### DIRECTIONS FOR THIS TASK
If a line of the data below holds the string "demonstrates", copy it.

### DATA FOR PROCESSING
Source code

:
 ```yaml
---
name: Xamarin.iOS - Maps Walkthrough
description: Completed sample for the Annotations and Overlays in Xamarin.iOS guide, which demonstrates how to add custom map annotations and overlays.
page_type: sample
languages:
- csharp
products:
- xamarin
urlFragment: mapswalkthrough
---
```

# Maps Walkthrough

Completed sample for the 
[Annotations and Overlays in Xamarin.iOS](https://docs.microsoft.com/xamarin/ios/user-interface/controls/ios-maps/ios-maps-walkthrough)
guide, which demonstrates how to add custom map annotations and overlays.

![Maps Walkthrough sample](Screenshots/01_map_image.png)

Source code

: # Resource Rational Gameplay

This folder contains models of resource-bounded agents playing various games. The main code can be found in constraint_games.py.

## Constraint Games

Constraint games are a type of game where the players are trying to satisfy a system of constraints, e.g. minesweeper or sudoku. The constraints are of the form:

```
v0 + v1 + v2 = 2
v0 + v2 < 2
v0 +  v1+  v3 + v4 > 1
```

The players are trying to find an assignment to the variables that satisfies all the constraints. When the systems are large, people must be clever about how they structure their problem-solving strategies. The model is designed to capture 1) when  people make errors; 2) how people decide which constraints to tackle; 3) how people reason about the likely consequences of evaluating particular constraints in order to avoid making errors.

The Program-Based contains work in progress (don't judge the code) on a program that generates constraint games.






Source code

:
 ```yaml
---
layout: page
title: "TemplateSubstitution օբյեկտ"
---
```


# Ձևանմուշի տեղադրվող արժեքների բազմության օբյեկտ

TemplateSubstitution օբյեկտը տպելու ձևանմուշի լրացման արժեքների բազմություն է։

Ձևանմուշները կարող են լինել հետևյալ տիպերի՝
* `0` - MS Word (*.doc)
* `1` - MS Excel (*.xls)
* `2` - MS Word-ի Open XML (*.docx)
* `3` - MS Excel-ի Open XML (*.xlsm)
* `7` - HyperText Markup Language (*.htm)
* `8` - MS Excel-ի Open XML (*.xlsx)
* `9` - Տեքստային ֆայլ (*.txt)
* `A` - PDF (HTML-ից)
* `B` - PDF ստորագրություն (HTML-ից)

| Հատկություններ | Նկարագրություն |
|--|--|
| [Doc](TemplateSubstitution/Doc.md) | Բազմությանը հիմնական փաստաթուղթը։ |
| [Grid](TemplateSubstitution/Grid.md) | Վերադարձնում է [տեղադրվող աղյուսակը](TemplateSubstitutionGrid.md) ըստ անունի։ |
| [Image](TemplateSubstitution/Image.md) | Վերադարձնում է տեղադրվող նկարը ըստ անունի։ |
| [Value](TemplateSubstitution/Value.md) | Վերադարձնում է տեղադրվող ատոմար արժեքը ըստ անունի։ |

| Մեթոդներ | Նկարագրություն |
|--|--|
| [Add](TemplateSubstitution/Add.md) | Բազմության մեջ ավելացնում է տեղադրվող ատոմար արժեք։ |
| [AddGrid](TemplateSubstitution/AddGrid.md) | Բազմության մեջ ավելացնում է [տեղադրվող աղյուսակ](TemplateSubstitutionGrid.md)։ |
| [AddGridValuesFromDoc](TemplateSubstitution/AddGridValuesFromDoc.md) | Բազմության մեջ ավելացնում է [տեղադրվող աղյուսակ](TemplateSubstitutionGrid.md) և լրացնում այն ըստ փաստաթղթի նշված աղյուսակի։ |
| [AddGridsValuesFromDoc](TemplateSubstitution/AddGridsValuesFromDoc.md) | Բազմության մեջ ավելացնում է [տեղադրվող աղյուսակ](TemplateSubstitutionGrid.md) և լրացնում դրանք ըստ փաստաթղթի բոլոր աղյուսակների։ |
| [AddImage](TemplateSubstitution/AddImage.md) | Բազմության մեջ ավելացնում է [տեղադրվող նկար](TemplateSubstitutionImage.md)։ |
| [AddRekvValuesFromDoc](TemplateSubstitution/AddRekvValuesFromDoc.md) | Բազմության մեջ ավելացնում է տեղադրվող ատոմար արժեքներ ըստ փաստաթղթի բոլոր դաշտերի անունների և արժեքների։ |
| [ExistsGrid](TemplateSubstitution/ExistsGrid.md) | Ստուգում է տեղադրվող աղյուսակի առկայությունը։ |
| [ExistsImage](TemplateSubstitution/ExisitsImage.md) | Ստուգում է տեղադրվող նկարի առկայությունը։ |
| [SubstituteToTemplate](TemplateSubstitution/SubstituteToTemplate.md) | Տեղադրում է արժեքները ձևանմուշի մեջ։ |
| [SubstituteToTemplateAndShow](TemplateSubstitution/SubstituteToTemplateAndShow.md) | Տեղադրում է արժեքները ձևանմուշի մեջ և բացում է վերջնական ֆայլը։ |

### SOLUTION FOR THIS PROBLEM
description: Completed sample for the Annotations and Overlays in Xamarin.iOS guide, which demonstrates how to add custom map annotations and overlays.
guide, which demonstrates how to add custom map annotations and overlays.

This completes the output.